▸ **What is expected**
Filter the records below and copy every line containing the word "にアクセス".

Exercise input: Begin

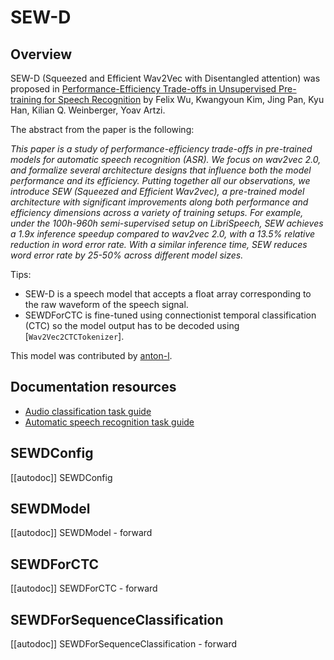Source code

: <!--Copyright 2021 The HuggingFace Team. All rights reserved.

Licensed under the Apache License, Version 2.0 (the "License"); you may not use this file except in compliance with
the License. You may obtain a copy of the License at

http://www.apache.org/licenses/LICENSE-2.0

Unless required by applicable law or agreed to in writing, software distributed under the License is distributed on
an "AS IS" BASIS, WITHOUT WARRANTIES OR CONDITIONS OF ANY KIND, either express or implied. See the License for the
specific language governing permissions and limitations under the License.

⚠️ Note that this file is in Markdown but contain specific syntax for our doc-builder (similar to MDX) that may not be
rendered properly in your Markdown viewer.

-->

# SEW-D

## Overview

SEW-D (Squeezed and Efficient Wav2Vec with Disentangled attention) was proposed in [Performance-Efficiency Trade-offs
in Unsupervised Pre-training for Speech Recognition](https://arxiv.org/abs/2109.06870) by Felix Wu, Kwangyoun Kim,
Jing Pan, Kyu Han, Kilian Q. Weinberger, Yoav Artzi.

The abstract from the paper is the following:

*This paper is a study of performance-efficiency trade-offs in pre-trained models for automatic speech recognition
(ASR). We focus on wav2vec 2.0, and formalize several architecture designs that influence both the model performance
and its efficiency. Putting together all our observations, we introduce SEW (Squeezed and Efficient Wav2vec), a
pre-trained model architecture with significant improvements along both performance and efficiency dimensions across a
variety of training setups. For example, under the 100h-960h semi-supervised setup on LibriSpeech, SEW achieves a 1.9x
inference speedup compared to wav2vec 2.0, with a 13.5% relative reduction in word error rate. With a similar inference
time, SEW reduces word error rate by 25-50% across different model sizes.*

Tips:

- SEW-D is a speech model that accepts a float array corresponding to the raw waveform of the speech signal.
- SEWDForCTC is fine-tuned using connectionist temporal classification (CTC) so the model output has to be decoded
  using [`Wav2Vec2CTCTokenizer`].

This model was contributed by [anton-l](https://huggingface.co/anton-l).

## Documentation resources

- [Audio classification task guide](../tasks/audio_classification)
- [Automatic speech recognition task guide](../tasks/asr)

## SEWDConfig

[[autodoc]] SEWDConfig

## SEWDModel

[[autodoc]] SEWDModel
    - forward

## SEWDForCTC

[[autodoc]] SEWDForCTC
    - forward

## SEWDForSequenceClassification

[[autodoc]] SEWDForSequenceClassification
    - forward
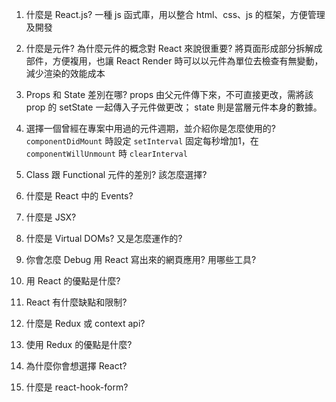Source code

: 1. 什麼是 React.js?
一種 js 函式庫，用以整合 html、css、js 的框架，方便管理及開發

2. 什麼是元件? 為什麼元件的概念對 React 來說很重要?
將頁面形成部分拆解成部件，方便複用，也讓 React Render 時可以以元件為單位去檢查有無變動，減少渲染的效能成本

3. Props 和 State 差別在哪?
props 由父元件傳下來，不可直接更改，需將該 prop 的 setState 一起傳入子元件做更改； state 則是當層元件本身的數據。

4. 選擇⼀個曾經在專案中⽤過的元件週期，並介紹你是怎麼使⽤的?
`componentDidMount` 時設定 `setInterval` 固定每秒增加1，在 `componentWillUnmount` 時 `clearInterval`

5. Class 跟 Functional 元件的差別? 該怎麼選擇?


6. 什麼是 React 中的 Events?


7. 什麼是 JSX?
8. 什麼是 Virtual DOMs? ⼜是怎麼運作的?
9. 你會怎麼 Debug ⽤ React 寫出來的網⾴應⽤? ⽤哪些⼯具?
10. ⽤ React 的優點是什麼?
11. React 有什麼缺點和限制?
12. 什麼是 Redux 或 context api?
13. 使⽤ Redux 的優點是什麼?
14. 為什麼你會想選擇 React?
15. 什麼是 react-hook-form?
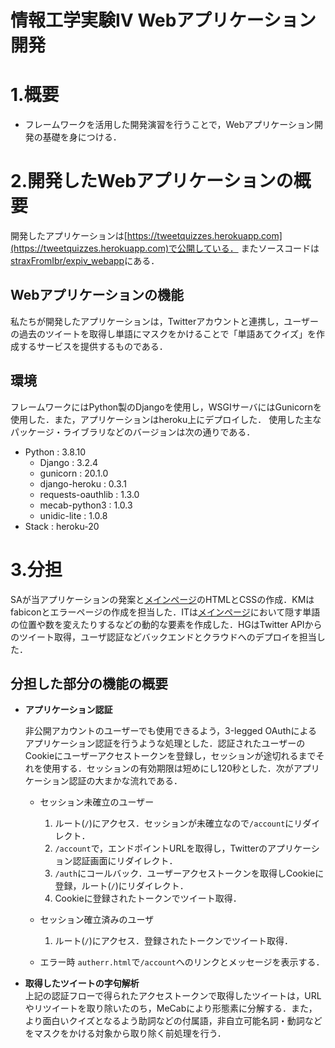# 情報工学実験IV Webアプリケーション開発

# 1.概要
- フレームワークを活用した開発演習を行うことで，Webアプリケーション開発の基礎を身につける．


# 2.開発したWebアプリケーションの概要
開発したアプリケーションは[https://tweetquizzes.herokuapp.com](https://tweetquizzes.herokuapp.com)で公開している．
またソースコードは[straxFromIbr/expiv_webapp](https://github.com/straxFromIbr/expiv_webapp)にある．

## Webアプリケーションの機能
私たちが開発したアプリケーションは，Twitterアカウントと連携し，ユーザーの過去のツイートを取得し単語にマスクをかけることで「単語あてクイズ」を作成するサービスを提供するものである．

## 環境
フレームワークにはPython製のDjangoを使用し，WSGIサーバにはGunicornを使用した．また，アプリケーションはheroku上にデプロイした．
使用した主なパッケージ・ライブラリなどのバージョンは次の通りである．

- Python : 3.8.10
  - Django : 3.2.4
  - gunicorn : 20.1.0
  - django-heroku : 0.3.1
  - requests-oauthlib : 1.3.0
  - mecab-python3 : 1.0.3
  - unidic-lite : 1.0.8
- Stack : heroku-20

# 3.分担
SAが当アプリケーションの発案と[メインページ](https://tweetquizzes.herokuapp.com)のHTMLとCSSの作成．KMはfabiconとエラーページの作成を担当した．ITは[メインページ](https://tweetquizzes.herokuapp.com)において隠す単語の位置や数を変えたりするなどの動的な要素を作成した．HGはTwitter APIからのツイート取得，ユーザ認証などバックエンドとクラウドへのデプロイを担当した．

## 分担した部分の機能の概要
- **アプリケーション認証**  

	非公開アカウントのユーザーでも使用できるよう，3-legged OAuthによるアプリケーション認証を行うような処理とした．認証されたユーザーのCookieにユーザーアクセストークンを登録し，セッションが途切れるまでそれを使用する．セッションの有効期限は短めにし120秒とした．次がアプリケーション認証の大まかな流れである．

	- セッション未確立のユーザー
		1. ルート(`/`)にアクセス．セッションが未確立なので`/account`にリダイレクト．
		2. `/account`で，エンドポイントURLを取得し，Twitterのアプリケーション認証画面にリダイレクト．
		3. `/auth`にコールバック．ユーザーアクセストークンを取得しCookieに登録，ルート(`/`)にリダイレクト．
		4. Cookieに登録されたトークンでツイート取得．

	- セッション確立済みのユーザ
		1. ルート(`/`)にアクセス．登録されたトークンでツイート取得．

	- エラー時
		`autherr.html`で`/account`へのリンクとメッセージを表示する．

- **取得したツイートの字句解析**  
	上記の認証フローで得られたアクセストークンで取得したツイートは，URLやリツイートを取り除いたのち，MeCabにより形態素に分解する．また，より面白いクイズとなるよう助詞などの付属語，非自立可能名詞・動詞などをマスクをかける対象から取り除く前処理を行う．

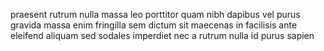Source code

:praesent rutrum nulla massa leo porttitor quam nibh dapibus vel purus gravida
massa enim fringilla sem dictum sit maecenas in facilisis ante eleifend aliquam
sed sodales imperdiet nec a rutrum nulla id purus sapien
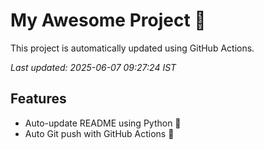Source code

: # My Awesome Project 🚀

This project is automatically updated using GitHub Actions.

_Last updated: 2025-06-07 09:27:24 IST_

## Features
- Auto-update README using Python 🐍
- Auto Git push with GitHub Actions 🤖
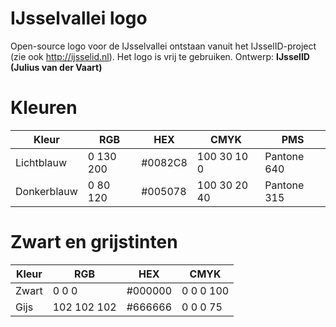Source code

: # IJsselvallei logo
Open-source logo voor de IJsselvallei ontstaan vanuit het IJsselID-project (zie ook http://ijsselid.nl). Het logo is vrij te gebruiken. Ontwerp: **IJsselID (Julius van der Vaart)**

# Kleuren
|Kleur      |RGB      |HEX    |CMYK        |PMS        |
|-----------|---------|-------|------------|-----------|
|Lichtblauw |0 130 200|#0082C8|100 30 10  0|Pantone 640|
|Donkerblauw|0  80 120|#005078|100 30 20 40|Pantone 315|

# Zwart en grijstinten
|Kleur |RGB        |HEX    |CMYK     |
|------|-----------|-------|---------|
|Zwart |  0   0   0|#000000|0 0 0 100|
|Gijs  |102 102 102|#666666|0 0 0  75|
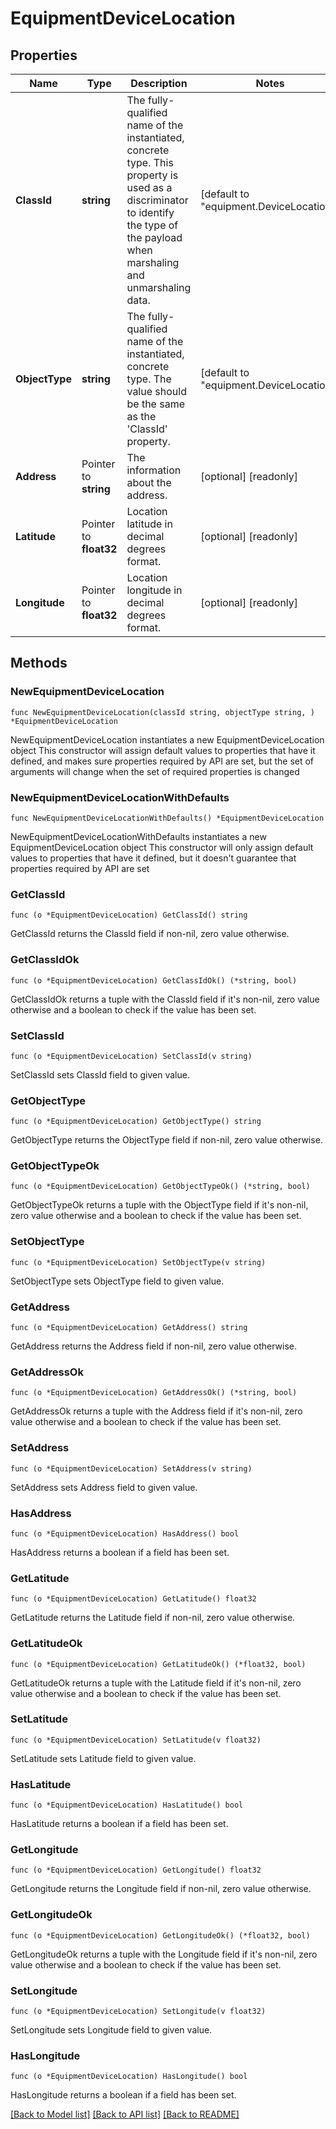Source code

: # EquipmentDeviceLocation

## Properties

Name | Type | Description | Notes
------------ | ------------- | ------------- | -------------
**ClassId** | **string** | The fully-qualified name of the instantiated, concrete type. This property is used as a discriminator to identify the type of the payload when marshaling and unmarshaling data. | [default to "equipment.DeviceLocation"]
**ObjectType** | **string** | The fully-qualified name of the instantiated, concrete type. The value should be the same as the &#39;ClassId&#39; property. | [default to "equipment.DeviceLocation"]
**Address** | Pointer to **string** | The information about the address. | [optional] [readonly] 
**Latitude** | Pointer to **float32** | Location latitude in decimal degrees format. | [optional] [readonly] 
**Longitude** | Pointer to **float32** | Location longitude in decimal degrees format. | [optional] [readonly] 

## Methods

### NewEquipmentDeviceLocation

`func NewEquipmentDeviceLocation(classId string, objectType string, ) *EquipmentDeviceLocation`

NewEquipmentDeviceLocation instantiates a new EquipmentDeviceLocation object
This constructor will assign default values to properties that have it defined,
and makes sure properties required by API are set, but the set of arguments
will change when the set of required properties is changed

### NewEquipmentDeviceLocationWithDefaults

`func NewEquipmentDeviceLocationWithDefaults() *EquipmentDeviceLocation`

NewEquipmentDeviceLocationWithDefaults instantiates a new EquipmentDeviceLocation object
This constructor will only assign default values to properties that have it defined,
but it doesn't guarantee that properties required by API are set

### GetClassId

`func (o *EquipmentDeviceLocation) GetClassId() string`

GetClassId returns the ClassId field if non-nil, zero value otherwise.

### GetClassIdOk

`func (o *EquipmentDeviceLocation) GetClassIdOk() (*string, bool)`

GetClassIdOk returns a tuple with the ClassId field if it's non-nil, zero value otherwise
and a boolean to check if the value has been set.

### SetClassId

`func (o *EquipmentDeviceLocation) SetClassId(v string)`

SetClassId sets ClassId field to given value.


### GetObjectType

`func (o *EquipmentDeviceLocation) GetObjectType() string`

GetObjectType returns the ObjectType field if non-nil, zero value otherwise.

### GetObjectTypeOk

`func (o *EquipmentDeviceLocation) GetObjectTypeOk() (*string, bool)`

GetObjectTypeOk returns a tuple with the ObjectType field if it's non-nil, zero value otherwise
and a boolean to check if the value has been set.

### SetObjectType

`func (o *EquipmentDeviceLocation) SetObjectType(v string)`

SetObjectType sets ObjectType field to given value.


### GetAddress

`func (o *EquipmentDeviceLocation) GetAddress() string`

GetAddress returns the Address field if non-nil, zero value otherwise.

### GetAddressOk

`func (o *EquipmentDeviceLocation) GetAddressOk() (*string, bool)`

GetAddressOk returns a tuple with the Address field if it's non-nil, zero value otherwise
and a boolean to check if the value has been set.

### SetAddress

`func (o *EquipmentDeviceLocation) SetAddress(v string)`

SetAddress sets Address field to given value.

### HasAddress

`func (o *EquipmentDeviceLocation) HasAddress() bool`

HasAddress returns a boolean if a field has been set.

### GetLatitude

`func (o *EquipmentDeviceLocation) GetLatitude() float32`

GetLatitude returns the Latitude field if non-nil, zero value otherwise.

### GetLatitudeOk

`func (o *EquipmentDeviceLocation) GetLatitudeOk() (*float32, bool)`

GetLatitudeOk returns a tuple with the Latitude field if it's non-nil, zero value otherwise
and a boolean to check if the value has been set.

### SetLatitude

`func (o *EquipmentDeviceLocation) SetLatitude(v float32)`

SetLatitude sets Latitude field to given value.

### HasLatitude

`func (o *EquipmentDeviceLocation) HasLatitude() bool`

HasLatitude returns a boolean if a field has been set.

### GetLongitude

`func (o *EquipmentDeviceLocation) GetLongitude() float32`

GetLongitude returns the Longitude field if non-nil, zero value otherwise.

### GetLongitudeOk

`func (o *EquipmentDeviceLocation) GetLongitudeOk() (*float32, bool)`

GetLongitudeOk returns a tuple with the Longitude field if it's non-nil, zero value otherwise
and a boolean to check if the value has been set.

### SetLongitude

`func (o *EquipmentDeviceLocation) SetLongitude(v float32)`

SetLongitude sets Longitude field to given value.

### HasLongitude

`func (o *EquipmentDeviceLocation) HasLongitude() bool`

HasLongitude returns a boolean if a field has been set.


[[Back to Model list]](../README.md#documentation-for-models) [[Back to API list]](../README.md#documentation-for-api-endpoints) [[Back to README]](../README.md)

Exercise input: End

▸ **Result below**
		1. ルート(`/`)にアクセス．セッションが未確立なので`/account`にリダイレクト．
		1. ルート(`/`)にアクセス．登録されたトークンでツイート取得．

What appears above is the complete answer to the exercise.